WHAT YOU HAVE TO DO: Give back exactly the lines from the one holding "##### 4\.5\.1 Wettelijk kader" to the last line of the entries, both included, and nothing more.

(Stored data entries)

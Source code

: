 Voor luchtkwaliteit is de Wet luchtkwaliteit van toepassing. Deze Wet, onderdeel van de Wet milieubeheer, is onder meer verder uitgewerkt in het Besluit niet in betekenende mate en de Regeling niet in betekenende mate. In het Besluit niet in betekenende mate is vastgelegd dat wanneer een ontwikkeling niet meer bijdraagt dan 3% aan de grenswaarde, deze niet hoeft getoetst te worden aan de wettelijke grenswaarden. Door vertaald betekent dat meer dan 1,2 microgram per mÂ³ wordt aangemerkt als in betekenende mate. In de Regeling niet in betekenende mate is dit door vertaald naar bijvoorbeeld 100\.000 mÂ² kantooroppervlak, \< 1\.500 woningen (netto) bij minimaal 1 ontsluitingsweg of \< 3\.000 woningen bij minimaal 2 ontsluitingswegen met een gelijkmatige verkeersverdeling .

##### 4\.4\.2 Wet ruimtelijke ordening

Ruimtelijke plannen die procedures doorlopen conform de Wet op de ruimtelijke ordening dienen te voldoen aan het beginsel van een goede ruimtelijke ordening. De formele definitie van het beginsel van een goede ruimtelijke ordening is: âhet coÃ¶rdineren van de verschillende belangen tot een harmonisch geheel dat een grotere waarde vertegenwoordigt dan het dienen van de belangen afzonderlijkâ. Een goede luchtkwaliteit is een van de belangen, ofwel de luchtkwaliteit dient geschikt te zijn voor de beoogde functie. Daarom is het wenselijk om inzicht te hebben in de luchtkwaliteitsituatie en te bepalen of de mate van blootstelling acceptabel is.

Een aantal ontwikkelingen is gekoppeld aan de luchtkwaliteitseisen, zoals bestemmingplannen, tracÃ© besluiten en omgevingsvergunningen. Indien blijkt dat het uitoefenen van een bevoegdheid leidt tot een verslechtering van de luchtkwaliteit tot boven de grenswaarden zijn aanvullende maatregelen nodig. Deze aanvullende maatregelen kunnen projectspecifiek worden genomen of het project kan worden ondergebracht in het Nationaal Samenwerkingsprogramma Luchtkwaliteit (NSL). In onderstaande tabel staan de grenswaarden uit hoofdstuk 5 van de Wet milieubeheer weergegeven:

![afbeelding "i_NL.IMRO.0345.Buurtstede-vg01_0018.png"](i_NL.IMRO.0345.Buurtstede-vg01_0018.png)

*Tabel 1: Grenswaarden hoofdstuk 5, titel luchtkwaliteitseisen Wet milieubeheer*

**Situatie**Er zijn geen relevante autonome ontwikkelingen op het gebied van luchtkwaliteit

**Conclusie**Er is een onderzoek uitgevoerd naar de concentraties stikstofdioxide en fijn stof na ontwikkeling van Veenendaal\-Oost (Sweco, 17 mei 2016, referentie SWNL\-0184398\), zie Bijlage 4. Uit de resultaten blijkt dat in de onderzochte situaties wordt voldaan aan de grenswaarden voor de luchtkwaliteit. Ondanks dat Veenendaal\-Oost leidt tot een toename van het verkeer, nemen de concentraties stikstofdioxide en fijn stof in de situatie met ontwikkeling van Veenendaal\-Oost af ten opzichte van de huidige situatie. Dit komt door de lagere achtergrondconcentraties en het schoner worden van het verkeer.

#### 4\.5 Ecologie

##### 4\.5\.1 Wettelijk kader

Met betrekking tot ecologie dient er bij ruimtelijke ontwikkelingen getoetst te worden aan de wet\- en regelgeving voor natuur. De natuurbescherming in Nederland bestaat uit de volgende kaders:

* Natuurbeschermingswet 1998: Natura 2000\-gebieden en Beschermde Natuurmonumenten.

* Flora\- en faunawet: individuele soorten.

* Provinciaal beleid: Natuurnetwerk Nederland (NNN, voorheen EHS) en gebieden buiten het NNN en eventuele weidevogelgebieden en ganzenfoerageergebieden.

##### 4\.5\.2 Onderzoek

EXERCISE OUTPUT:
##### 4\.5\.1 Wettelijk kader

Met betrekking tot ecologie dient er bij ruimtelijke ontwikkelingen getoetst te worden aan de wet\- en regelgeving voor natuur. De natuurbescherming in Nederland bestaat uit de volgende kaders:

* Natuurbeschermingswet 1998: Natura 2000\-gebieden en Beschermde Natuurmonumenten.

* Flora\- en faunawet: individuele soorten.

* Provinciaal beleid: Natuurnetwerk Nederland (NNN, voorheen EHS) en gebieden buiten het NNN en eventuele weidevogelgebieden en ganzenfoerageergebieden.

##### 4\.5\.2 Onderzoek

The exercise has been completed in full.